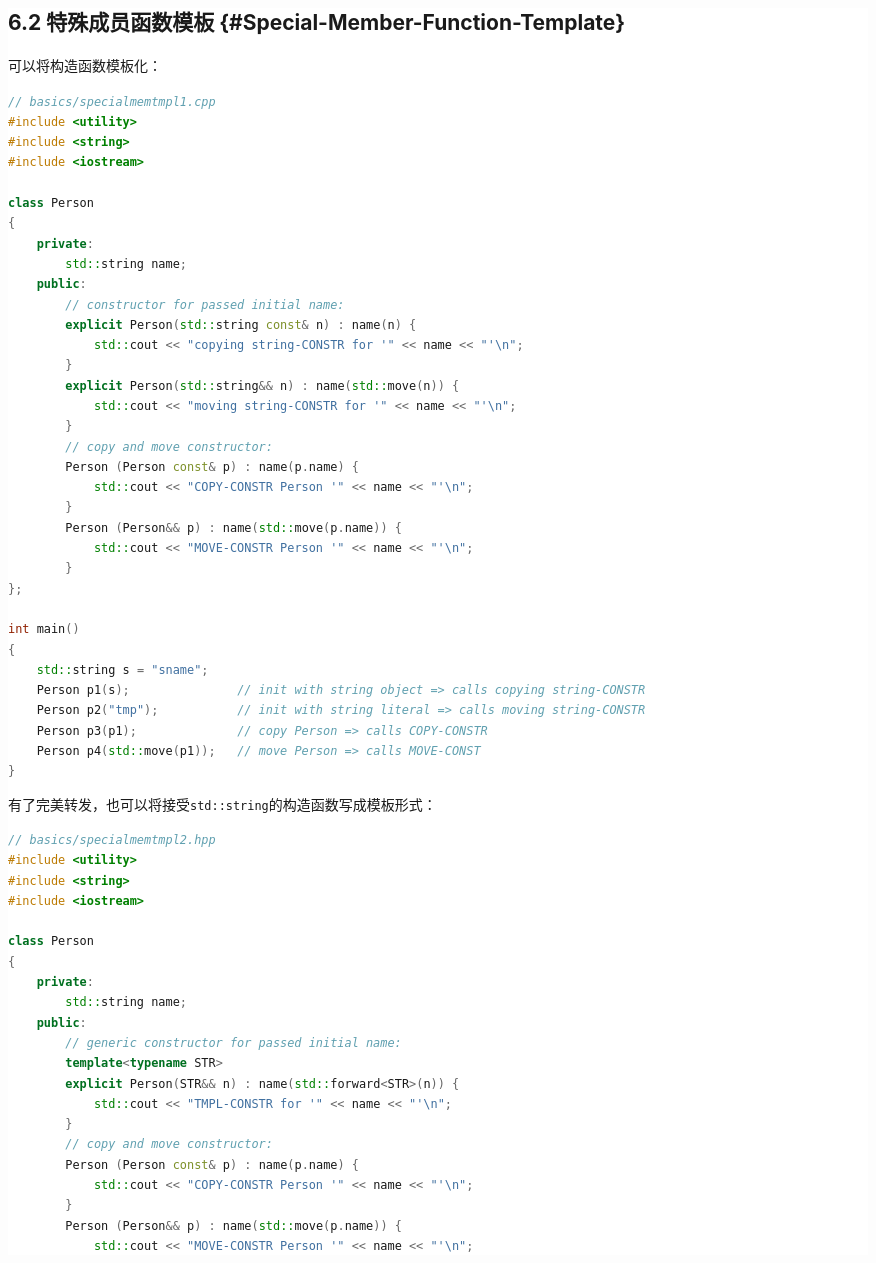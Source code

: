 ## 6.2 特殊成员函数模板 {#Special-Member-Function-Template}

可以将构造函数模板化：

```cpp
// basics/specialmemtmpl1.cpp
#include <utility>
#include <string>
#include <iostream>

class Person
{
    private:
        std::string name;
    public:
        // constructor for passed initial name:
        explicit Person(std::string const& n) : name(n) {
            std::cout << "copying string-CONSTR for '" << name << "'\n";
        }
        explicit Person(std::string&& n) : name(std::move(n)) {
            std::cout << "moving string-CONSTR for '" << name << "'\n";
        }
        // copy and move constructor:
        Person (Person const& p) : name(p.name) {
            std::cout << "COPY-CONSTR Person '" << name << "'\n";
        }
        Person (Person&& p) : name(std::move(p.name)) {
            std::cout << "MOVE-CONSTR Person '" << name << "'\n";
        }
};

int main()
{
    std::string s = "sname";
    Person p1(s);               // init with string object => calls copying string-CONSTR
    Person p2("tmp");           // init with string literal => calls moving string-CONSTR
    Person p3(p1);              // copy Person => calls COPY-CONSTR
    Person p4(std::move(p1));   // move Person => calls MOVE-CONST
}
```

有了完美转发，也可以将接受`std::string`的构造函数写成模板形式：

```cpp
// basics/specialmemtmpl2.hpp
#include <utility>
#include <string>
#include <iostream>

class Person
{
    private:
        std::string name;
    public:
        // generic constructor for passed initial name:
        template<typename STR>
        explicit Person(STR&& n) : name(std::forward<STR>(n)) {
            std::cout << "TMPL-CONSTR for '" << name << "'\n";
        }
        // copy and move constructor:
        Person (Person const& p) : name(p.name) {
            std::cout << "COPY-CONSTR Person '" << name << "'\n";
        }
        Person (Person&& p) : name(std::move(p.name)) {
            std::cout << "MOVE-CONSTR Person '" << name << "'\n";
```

══════════════════════════════

Exercise objective:
All of the listing is to be written out exactly, with the pictures left out.

Solution to this problem:
Source code

: ## 6.2 特殊成员函数模板 {#Special-Member-Function-Template}

可以将构造函数模板化：

```cpp
// basics/specialmemtmpl1.cpp
#include <utility>
#include <string>
#include <iostream>

class Person
{
    private:
        std::string name;
    public:
        // constructor for passed initial name:
        explicit Person(std::string const& n) : name(n) {
            std::cout << "copying string-CONSTR for '" << name << "'\n";
        }
        explicit Person(std::string&& n) : name(std::move(n)) {
            std::cout << "moving string-CONSTR for '" << name << "'\n";
        }
        // copy and move constructor:
        Person (Person const& p) : name(p.name) {
            std::cout << "COPY-CONSTR Person '" << name << "'\n";
        }
        Person (Person&& p) : name(std::move(p.name)) {
            std::cout << "MOVE-CONSTR Person '" << name << "'\n";
        }
};

int main()
{
    std::string s = "sname";
    Person p1(s);               // init with string object => calls copying string-CONSTR
    Person p2("tmp");           // init with string literal => calls moving string-CONSTR
    Person p3(p1);              // copy Person => calls COPY-CONSTR
    Person p4(std::move(p1));   // move Person => calls MOVE-CONST
}
```

有了完美转发，也可以将接受`std::string`的构造函数写成模板形式：

```cpp
// basics/specialmemtmpl2.hpp
#include <utility>
#include <string>
#include <iostream>

class Person
{
    private:
        std::string name;
    public:
        // generic constructor for passed initial name:
        template<typename STR>
        explicit Person(STR&& n) : name(std::forward<STR>(n)) {
            std::cout << "TMPL-CONSTR for '" << name << "'\n";
        }
        // copy and move constructor:
        Person (Person const& p) : name(p.name) {
            std::cout << "COPY-CONSTR Person '" << name << "'\n";
        }
        Person (Person&& p) : name(std::move(p.name)) {
            std::cout << "MOVE-CONSTR Person '" << name << "'\n";
```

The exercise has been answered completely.